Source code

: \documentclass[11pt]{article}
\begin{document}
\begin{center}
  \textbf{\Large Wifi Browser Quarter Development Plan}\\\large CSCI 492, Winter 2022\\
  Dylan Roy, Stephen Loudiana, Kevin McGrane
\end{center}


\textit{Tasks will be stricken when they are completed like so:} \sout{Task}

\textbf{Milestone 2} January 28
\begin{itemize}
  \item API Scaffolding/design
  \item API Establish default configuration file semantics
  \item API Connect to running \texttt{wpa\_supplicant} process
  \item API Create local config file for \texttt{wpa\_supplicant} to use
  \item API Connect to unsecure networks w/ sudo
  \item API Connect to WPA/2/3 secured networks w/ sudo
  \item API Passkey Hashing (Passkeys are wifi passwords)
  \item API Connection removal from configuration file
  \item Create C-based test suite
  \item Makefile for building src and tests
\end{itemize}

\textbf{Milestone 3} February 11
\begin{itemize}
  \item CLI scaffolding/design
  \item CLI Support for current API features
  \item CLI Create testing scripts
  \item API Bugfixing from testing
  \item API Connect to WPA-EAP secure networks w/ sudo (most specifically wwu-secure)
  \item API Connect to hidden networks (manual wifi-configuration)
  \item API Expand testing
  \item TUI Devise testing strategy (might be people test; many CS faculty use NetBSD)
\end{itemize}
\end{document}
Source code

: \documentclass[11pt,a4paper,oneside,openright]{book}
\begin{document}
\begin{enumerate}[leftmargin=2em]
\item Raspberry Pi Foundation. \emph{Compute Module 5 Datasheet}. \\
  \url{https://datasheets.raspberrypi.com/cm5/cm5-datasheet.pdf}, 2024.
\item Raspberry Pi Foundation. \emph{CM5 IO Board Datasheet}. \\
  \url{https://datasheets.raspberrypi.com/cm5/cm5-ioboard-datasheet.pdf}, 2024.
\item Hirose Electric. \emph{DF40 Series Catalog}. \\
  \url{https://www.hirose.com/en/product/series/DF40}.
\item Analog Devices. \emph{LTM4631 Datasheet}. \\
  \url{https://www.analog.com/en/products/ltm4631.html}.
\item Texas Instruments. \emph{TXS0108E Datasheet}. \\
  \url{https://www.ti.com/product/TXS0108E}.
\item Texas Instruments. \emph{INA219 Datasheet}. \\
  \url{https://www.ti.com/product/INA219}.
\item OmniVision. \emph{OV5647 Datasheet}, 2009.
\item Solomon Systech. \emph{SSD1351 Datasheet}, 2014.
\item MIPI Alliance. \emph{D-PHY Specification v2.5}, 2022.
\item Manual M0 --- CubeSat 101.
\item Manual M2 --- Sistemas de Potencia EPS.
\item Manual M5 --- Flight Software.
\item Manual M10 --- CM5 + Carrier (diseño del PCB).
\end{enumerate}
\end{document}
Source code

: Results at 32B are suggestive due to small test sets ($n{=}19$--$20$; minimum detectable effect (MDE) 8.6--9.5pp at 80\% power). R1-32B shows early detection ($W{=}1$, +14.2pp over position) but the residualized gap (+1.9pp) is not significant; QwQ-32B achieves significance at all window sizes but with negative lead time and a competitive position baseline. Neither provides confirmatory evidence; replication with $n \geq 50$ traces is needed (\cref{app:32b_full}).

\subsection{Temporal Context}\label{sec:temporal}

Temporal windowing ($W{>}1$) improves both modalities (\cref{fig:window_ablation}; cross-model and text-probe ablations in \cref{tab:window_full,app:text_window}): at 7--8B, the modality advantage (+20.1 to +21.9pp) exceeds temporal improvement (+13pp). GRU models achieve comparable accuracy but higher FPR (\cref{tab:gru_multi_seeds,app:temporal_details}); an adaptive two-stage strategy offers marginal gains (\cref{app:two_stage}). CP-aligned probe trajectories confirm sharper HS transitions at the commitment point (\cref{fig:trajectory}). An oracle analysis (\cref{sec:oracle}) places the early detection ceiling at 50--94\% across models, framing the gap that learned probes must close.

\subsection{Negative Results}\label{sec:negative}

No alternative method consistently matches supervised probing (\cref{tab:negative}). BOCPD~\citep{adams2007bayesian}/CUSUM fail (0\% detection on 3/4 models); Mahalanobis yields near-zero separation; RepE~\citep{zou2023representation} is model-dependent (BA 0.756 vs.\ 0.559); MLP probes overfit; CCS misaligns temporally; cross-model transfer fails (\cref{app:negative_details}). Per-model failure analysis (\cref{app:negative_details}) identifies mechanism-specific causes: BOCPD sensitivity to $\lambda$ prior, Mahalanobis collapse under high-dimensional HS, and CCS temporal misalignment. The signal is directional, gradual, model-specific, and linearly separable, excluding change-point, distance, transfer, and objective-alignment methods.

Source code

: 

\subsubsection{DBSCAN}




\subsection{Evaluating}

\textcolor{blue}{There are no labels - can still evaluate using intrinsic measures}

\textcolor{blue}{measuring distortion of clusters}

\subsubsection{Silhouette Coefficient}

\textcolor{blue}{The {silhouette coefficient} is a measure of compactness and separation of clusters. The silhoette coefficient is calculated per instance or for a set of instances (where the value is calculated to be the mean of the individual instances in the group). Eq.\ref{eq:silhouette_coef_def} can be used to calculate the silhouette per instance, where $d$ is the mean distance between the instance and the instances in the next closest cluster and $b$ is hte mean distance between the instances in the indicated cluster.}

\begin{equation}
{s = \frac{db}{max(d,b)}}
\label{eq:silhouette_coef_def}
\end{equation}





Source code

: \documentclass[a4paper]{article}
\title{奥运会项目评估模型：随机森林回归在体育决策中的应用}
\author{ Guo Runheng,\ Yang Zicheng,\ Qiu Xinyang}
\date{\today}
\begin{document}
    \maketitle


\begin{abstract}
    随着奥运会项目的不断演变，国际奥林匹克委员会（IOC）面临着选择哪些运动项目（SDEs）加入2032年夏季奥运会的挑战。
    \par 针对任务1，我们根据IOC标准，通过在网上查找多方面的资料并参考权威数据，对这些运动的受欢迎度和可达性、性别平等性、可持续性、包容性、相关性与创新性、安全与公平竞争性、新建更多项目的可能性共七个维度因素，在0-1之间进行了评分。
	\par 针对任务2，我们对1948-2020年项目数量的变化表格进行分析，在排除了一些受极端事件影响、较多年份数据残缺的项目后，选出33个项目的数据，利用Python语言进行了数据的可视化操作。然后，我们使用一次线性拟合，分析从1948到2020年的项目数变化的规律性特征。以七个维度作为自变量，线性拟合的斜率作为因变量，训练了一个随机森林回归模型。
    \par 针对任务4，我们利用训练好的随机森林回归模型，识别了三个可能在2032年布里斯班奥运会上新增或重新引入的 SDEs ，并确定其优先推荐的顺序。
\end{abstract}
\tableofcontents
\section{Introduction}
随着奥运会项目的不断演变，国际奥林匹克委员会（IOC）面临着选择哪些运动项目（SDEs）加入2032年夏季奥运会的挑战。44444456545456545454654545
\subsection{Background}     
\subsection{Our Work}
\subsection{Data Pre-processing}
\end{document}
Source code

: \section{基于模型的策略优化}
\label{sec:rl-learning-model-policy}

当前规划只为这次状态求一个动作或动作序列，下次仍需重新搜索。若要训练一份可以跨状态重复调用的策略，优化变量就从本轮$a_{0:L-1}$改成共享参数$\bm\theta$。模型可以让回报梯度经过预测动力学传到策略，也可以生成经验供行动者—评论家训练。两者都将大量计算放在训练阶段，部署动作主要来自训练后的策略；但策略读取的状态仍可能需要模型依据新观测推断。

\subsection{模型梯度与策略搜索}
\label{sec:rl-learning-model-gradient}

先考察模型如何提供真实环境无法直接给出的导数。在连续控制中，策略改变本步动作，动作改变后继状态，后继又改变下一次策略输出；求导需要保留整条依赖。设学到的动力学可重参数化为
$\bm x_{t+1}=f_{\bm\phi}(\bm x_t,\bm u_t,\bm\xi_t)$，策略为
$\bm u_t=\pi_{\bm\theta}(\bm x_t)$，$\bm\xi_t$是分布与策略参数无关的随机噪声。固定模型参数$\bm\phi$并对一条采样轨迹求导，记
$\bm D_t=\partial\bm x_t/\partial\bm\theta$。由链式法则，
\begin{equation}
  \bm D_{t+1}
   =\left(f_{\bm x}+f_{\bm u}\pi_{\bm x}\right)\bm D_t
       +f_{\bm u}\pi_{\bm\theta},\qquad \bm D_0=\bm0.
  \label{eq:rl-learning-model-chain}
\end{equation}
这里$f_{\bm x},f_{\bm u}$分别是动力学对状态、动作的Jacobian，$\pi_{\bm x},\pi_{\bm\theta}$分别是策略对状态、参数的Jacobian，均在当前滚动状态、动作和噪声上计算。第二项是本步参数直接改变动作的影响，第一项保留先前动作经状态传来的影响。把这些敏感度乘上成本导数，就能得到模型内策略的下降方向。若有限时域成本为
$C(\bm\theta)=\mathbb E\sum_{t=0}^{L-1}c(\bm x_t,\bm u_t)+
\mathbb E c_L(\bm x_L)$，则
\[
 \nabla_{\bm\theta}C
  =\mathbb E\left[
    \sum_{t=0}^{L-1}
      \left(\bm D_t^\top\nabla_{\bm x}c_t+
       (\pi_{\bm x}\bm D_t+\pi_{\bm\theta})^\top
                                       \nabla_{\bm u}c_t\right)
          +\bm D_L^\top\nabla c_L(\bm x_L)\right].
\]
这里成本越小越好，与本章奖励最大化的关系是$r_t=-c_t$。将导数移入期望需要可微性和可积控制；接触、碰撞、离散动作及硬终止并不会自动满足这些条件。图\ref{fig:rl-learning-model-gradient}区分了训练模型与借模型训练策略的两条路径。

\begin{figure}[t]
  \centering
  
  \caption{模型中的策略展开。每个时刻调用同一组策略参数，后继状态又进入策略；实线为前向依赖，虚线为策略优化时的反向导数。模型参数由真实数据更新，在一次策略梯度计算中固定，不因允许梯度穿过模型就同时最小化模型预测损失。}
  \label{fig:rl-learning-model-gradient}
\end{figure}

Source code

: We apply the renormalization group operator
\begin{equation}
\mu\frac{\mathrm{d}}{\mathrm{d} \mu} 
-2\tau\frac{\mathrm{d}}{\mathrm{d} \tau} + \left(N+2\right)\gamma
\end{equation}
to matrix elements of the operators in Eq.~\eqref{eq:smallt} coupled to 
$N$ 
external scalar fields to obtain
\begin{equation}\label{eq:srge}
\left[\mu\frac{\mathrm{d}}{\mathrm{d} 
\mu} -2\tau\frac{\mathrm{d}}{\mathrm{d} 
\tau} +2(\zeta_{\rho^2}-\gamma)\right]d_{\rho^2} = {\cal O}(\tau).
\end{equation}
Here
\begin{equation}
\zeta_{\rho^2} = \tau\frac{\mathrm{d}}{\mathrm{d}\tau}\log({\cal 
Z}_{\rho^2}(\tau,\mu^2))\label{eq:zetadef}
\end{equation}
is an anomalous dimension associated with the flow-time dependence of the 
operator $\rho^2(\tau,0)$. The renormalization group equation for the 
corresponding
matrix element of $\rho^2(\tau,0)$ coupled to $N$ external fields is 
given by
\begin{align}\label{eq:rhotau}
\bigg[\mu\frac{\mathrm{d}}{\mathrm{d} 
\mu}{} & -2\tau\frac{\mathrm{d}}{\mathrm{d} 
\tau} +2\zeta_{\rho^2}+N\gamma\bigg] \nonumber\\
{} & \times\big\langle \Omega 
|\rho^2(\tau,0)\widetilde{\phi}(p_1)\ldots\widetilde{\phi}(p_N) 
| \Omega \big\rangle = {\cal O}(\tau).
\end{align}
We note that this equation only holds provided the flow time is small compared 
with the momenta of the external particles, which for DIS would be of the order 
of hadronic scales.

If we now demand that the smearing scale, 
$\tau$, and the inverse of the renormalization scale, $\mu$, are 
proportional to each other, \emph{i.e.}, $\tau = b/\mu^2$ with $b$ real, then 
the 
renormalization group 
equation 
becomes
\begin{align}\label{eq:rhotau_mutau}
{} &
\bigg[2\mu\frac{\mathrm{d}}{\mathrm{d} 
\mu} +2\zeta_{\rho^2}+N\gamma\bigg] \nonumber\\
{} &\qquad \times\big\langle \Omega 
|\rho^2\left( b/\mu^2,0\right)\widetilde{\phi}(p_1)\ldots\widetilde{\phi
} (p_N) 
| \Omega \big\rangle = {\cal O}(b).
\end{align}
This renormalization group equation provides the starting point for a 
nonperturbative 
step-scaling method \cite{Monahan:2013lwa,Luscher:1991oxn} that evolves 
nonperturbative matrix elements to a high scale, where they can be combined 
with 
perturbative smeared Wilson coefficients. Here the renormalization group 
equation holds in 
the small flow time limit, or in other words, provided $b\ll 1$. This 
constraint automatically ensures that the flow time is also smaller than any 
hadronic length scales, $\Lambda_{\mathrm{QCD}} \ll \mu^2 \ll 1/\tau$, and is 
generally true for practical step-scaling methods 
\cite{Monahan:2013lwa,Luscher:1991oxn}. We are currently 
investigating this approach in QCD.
===
EXERCISE DETAILS>
Copy from the entries above each line in which the string "documentclass" can be found.

SOLUTION TO THE PROBLEM>
: \documentclass[11pt]{article}
: \documentclass[11pt,a4paper,oneside,openright]{book}
: \documentclass[a4paper]{article}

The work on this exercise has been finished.